By Alex Kimani
A vicious one-two-three punch that started with a gloomy long-term future outlook due to rampant fossil fuel divestments, climate change policies, and decarbonization as well as shorter-term—but severe—shocks from the COVID-19 crisis, has thrown Canada’s most important export industry into an existential crisis.
Meanwhile, the drumbeat of exits by foreign oil firms bailing on the unprofitable tar sands has added an extra layer of gloom for an industry responsible for a fifth of Canada’s exports.
It, therefore, comes as little surprise that Canada’s oil and gas producers are scrambling to merge as they hope to survive to see another oil boom.
A wave of consolidation has hit Canada’s Montney oil and gas region as smaller companies sell their assets to bigger oil firms. Straddling northeast British Columbia and northwest Alberta, the Montney is one of Canada’s leading shale oil epicenters, producing 1.5 million barrels of oil equivalent per day, including 45% of Western Canada’s gas supply.
Faced with a six-year oil downturn, smaller, debt-ridden oil and gas producers are giving up the wait for rebound and resorting to mergers in a bid to survive.
They have little recourse: Just like their shale counterparts further south, Canada’s oil industry has seen once-prolific credit lines dry up as the value of their reserves rapidly dwindle during the prolonged crisis. Eighteen Canadian companies tracked by Wood Mackenzie saw the amount of their reserve-based loans shrivel by some C$1.8 billion, or 22% in the year-to-date.

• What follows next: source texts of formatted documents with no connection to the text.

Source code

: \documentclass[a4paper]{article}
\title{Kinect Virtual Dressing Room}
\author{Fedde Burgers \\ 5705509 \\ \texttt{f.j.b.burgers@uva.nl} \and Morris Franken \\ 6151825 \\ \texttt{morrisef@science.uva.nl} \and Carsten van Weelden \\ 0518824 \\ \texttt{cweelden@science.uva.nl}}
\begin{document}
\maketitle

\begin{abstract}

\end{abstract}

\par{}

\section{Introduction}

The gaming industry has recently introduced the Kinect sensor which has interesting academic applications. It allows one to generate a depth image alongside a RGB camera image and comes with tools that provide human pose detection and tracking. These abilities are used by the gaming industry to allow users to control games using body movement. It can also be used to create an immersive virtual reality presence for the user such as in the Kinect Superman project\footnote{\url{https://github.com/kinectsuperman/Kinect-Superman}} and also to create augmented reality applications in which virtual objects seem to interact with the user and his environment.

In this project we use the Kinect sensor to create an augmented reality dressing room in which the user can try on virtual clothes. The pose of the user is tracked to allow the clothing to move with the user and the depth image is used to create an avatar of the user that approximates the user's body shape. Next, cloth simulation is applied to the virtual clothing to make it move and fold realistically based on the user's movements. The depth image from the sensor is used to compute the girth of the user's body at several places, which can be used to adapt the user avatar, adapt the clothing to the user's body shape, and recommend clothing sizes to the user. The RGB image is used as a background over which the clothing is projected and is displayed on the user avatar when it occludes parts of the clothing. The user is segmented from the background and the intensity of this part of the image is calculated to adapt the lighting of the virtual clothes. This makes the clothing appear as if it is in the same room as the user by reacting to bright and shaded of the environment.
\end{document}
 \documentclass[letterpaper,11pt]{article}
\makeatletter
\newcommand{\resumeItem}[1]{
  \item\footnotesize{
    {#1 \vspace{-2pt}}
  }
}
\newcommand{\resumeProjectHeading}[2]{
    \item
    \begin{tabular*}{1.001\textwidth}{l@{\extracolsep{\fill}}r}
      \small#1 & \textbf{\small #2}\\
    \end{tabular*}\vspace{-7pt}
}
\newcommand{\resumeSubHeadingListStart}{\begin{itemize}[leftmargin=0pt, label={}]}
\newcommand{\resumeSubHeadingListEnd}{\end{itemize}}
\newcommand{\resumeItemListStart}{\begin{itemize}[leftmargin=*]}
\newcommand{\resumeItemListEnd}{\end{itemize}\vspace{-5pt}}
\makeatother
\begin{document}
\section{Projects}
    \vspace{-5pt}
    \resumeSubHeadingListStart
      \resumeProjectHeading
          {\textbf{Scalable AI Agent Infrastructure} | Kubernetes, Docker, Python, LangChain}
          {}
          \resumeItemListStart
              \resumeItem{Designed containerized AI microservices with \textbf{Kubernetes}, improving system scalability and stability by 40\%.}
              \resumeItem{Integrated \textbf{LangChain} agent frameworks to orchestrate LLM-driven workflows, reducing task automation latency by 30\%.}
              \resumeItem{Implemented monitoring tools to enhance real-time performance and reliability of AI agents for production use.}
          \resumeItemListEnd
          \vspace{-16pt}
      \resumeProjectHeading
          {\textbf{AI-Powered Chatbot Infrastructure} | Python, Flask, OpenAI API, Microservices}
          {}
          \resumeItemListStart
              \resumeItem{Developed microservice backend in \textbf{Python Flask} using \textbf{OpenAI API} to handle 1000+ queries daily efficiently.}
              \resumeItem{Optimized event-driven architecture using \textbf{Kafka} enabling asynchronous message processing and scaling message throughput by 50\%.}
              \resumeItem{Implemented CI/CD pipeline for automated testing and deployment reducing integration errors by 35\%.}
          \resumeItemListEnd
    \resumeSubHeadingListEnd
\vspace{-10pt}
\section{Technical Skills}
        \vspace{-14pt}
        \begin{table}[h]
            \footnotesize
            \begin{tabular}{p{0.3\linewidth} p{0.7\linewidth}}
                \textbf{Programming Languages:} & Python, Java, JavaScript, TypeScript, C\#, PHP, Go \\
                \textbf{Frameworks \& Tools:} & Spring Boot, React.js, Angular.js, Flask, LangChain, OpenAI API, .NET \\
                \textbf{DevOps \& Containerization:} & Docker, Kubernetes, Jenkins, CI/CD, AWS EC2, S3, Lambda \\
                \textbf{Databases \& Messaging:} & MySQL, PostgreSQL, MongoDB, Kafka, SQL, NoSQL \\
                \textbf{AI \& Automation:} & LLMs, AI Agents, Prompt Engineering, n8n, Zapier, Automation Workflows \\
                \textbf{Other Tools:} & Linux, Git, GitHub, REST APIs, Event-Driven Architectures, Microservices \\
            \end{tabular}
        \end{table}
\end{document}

Consequently, the Montney region has recorded at least nine significant deals worth some C$2.3 billion ($1.75 billion) over the past 12 months.
Two of the largest deals were acquisition of acreage by U.S. major ConocoPhillips (NYSE:COP) from Kelt Exploration (TSE:KEL) for $325 million as well as Canadian Natural Resources Limited’s (NYSE:CNQ) purchase of Painted Pony Energy in a $461 million deal. It’s worth noting that CNQ assumed Painted Pony’s total debt of approximately $350 million upon the purchase.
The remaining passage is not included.